■ The records ■
++++

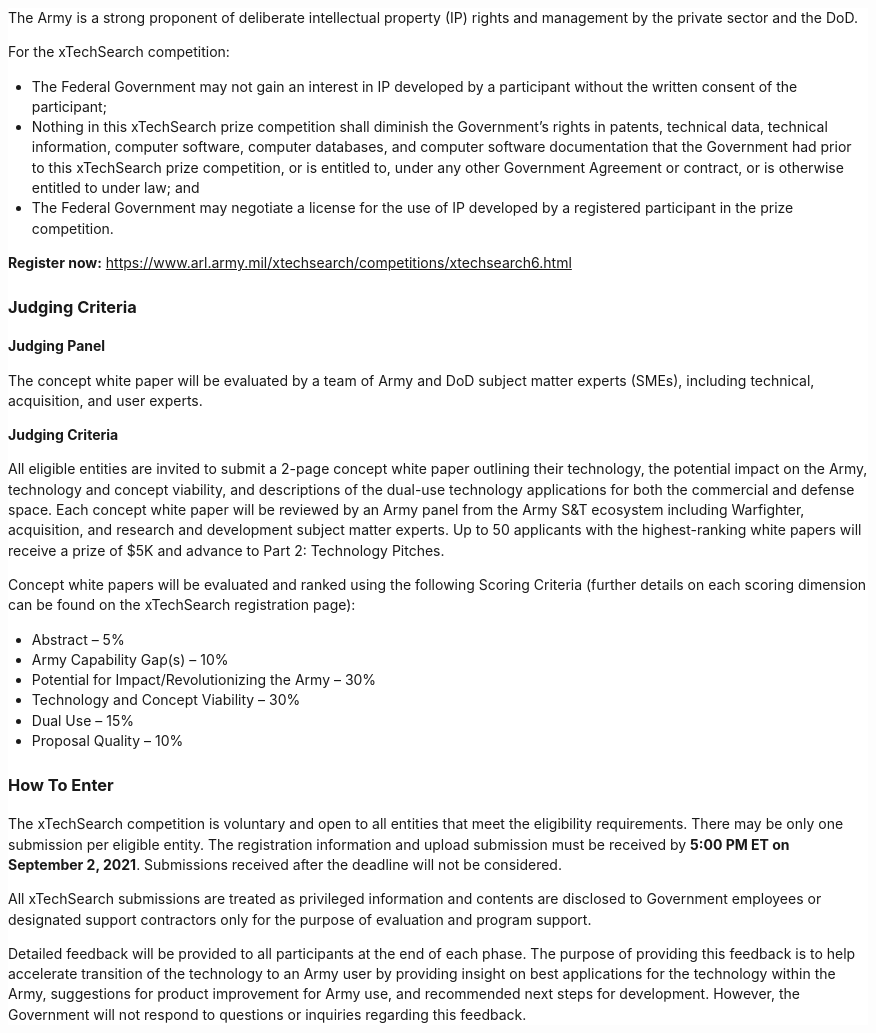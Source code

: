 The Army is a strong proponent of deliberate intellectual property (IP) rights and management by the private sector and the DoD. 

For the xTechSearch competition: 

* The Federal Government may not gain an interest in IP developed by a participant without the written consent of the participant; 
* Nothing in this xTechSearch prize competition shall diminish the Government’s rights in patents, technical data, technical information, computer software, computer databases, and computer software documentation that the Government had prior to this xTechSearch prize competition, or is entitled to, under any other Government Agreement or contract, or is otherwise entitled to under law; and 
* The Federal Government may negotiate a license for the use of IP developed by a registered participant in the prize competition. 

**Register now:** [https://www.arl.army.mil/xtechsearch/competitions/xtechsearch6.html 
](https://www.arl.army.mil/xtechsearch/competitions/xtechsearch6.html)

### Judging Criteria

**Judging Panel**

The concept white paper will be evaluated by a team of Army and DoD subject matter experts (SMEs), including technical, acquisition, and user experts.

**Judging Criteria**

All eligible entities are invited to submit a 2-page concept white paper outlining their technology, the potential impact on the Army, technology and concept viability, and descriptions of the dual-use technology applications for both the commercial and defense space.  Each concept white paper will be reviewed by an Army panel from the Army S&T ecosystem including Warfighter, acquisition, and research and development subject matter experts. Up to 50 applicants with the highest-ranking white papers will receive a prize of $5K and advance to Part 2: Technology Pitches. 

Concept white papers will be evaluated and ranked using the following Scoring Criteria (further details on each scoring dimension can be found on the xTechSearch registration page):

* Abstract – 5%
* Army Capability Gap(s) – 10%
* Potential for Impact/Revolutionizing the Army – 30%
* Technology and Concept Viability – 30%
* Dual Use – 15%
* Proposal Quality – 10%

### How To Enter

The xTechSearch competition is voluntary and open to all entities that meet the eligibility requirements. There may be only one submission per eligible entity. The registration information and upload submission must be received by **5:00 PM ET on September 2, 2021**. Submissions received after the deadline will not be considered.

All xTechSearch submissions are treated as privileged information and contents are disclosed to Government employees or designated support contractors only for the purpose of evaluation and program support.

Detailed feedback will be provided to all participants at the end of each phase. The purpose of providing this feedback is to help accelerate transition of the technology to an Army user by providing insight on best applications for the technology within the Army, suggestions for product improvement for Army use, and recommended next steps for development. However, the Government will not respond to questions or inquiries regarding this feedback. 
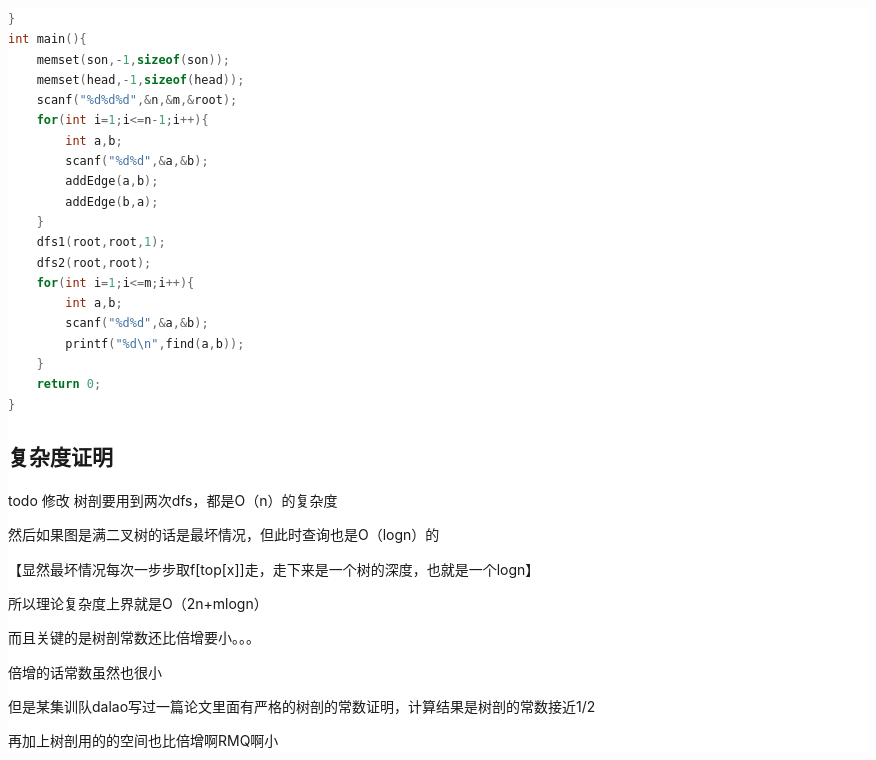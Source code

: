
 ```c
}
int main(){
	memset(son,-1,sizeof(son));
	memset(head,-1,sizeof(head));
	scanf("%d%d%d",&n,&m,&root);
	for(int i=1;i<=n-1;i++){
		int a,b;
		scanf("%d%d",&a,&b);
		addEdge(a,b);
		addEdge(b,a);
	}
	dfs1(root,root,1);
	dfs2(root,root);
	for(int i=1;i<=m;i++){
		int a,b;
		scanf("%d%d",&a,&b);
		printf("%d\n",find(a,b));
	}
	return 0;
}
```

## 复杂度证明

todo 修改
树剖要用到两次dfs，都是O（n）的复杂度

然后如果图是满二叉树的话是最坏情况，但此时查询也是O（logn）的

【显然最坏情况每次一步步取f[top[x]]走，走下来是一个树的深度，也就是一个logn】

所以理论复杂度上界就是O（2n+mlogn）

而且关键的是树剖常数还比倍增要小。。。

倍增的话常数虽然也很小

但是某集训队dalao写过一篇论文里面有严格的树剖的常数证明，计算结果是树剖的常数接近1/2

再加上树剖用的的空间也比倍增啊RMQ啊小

++++

Please retype exactly, and only, the lines starting at the one that contains "所以理论复杂度上界就是O（2n+mlogn）" and ending with the last line of the material.

■ Result of the exercise ■
所以理论复杂度上界就是O（2n+mlogn）

而且关键的是树剖常数还比倍增要小。。。

倍增的话常数虽然也很小

但是某集训队dalao写过一篇论文里面有严格的树剖的常数证明，计算结果是树剖的常数接近1/2

再加上树剖用的的空间也比倍增啊RMQ啊小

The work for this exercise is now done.